[Stored data]
☆ ☆ ☆ ☆ ☆ ☆ ☆

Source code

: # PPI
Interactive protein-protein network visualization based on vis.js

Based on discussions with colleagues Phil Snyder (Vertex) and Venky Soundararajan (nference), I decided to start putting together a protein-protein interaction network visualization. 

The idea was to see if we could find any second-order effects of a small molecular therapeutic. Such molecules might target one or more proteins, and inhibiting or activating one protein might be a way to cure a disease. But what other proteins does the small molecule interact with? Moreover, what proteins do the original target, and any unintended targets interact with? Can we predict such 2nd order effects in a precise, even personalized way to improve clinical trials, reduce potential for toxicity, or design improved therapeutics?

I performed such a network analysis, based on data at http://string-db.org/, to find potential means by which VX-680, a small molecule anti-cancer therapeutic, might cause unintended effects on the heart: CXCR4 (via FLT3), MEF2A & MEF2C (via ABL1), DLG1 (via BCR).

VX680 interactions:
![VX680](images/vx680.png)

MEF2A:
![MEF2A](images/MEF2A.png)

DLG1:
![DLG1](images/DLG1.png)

☆ ☆ ☆ ☆ ☆ ☆ ☆

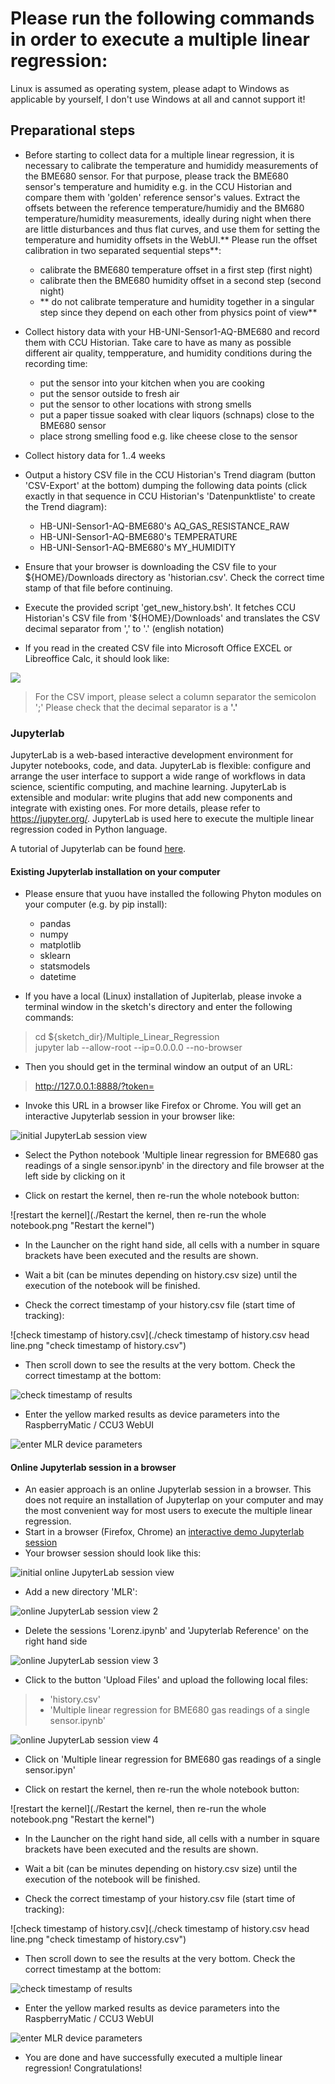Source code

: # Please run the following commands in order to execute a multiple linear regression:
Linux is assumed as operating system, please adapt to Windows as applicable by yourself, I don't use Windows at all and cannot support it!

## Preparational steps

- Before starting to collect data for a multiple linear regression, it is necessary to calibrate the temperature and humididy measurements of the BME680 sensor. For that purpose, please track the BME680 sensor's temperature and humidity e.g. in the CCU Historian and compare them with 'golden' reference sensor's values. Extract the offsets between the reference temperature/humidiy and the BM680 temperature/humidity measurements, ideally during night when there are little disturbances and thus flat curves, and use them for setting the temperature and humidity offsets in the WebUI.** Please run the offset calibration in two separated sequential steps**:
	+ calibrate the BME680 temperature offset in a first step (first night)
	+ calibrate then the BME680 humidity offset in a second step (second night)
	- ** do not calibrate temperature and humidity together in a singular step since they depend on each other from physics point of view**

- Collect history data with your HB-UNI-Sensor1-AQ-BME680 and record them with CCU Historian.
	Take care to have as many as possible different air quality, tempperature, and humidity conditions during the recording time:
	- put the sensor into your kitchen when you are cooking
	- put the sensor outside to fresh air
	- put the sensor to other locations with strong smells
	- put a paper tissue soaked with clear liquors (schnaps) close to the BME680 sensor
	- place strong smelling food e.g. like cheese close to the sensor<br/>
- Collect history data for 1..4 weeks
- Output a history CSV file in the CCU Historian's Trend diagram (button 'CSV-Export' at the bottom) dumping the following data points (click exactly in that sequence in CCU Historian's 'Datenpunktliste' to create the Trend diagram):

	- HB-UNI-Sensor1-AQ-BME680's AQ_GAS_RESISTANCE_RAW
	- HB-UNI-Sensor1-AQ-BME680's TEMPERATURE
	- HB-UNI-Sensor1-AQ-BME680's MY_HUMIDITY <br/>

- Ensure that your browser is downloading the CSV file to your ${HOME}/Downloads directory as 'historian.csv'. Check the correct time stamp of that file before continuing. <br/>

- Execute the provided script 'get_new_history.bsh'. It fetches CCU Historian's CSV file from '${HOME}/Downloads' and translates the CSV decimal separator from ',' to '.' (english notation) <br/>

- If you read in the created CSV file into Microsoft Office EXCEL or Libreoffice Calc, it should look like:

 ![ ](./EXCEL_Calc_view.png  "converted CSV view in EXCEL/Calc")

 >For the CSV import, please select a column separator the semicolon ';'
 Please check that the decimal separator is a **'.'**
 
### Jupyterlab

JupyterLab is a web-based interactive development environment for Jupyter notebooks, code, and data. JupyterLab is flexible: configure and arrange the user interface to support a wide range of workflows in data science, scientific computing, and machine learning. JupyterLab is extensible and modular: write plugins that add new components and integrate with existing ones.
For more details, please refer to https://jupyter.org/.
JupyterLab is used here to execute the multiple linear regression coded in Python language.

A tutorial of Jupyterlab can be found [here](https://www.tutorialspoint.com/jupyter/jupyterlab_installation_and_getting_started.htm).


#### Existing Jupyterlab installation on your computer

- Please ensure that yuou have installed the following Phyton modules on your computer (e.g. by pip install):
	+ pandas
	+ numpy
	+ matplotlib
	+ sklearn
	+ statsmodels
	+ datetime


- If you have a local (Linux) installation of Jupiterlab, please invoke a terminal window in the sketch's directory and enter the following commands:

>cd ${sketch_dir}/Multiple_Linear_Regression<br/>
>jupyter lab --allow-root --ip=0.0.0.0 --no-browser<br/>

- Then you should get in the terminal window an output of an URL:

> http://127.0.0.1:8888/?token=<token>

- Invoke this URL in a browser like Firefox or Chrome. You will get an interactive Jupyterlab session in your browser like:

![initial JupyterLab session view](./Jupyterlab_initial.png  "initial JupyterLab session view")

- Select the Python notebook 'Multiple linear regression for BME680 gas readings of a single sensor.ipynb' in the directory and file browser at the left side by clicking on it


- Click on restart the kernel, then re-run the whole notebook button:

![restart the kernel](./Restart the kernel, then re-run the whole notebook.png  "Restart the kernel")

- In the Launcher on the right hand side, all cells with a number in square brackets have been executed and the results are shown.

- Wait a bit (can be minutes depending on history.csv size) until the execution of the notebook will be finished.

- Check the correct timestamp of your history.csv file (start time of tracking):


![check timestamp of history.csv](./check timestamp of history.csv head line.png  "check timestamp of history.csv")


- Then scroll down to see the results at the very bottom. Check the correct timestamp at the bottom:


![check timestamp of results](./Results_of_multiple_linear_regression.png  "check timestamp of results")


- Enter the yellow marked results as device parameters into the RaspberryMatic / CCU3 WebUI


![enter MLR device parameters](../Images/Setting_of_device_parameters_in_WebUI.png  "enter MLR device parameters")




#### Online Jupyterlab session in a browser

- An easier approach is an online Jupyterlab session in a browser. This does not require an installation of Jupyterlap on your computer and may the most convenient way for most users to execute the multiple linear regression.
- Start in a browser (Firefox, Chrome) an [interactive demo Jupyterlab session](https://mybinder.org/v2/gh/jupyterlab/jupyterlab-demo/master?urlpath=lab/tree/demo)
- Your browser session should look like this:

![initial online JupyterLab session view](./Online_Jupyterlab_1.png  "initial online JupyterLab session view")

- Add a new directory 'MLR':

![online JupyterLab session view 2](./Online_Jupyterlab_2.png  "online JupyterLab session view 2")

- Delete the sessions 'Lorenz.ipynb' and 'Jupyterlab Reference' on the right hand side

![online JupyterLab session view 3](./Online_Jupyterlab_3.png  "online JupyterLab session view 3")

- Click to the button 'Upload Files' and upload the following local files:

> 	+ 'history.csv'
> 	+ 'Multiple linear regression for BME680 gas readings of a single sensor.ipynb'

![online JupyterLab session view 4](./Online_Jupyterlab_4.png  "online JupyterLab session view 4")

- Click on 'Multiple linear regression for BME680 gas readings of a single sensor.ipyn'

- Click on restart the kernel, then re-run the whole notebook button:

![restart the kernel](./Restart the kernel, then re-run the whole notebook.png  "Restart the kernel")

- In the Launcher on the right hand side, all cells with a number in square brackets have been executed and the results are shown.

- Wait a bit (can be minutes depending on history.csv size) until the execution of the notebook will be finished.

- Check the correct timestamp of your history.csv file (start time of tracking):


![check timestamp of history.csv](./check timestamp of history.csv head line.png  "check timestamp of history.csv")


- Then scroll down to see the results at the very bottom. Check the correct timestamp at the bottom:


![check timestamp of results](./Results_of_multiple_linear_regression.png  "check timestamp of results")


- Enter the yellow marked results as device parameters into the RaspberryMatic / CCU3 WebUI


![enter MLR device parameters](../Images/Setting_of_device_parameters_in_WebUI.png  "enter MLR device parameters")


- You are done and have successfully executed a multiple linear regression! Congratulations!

☆ ☆ ☆ ☆ ☆ ☆ ☆

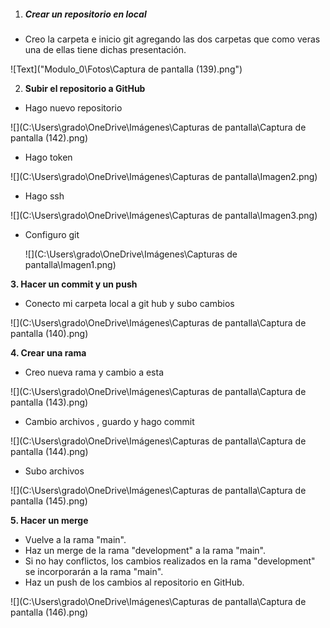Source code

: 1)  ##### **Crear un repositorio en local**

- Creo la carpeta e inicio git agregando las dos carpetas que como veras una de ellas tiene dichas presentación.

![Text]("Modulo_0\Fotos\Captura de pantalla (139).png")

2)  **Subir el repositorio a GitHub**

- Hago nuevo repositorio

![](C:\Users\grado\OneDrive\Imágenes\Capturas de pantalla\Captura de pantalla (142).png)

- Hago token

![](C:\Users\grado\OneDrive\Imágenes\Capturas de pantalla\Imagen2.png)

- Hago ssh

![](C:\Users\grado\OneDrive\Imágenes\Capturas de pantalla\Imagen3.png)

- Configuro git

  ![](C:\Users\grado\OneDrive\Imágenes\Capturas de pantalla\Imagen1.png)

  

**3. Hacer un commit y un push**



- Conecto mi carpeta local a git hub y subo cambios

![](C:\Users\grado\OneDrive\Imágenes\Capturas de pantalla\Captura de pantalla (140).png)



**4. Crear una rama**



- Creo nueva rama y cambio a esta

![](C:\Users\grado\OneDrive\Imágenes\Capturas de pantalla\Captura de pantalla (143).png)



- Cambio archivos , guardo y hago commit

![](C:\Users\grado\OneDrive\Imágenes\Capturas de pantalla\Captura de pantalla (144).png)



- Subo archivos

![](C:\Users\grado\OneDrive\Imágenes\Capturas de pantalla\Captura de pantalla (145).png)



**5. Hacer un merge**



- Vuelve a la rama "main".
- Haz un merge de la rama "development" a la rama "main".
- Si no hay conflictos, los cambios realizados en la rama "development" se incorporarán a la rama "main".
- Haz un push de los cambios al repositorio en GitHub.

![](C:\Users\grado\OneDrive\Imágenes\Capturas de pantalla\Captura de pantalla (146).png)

☆ ☆ ☆ ☆ ☆ ☆ ☆

# What you need to do
What you return must be an exact retyping of the lines above starting at the line with "- Collect history data for 1..4 weeks" and ending at the line with "A tutorial of", and nothing besides.

# Exercise result
- Collect history data for 1..4 weeks
- Output a history CSV file in the CCU Historian's Trend diagram (button 'CSV-Export' at the bottom) dumping the following data points (click exactly in that sequence in CCU Historian's 'Datenpunktliste' to create the Trend diagram):

	- HB-UNI-Sensor1-AQ-BME680's AQ_GAS_RESISTANCE_RAW
	- HB-UNI-Sensor1-AQ-BME680's TEMPERATURE
	- HB-UNI-Sensor1-AQ-BME680's MY_HUMIDITY <br/>

- Ensure that your browser is downloading the CSV file to your ${HOME}/Downloads directory as 'historian.csv'. Check the correct time stamp of that file before continuing. <br/>

- Execute the provided script 'get_new_history.bsh'. It fetches CCU Historian's CSV file from '${HOME}/Downloads' and translates the CSV decimal separator from ',' to '.' (english notation) <br/>

- If you read in the created CSV file into Microsoft Office EXCEL or Libreoffice Calc, it should look like:

 ![ ](./EXCEL_Calc_view.png  "converted CSV view in EXCEL/Calc")

 >For the CSV import, please select a column separator the semicolon ';'
 Please check that the decimal separator is a **'.'**
 
### Jupyterlab

JupyterLab is a web-based interactive development environment for Jupyter notebooks, code, and data. JupyterLab is flexible: configure and arrange the user interface to support a wide range of workflows in data science, scientific computing, and machine learning. JupyterLab is extensible and modular: write plugins that add new components and integrate with existing ones.
For more details, please refer to https://jupyter.org/.
JupyterLab is used here to execute the multiple linear regression coded in Python language.

A tutorial of Jupyterlab can be found [here](https://www.tutorialspoint.com/jupyter/jupyterlab_installation_and_getting_started.htm).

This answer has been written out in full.